Mixing a few kilos of sugar with minimal amounts of water is more like mixing concrete than cooking and I snapped a spatula last time. This time I bought a stainless steel gardening trowel to mix it with and used a huge food grade plastic bucket I'd acquired courtesy of my local Subway. Well I say it was from Subway but it could've been absolutely anyone dumping two large buckets of breadmix with the labels scratched down the side of their shop next to their bins the night before they were due to be emptied... Anyway after a thorough clean they're proving useful.
Stir it up |
Empty boards lined with plastic wrap -don't want to glue them the utility room floor |
As well as sugar the bees need protein which they get from pollen. You can buy pollen that bees have collected but you can't give this to your bees in case it harbours viruses or other disease that won't affect the humans it's being marketed to. I added some Candipolline Gold Bee Feed which contains pollen that's been sterilised with Gamma radiation -yep beekeeping is so olde worlde... I put a small block of Candipolline in the middle of each board with plastic on the top and sides to keep it from the sugar but the bottom side open against the mesh so the bees can access it from below.

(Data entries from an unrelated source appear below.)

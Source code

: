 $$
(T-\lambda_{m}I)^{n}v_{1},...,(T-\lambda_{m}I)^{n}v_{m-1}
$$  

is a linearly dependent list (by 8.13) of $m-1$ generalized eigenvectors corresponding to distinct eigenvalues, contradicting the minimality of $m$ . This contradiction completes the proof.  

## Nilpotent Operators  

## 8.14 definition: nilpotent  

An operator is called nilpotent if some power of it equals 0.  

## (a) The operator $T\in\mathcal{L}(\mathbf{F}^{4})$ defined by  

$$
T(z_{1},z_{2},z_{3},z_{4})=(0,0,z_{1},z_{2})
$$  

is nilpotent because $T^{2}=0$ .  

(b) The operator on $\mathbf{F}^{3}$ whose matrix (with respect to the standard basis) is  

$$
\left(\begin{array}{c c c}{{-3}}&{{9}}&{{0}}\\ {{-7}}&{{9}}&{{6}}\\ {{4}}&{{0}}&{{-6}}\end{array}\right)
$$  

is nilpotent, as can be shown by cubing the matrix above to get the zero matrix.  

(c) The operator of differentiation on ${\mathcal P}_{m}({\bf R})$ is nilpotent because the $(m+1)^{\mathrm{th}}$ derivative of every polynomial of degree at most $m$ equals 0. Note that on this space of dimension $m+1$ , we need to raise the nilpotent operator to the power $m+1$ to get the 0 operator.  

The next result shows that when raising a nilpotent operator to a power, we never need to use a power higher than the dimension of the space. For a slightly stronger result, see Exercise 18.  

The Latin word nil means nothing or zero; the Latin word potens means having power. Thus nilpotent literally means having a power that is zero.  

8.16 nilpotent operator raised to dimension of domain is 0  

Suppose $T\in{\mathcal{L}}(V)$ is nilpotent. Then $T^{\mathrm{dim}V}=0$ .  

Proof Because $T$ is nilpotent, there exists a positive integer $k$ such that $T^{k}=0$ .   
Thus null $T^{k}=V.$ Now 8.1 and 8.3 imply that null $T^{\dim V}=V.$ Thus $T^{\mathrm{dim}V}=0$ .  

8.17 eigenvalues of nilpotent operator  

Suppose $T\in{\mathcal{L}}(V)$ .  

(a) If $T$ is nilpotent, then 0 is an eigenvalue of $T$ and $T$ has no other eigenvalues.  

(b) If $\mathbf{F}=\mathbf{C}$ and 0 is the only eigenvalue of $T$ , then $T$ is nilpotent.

Candipolline Gold Bee Feed with Pollen |
The filled Candy Boards will need a while to dry |
Emergency Rations for Hive4, just in case. |
After a couple of weeks drying time I put the candy boards onto the hives with the Kingspan insulation on top and then the roof on top of that. It's been pretty mild so far although the temperature doesn't seem to affect food stores as you'd expect - general consensus seems to be that whilst colder weather uses more stored food to keep the bees warm warmer weather means more activity in the hive which also means more food used. Hopefully it won't be needed and I'll be dissolving the sugar to make 1:1 syrup in Spring.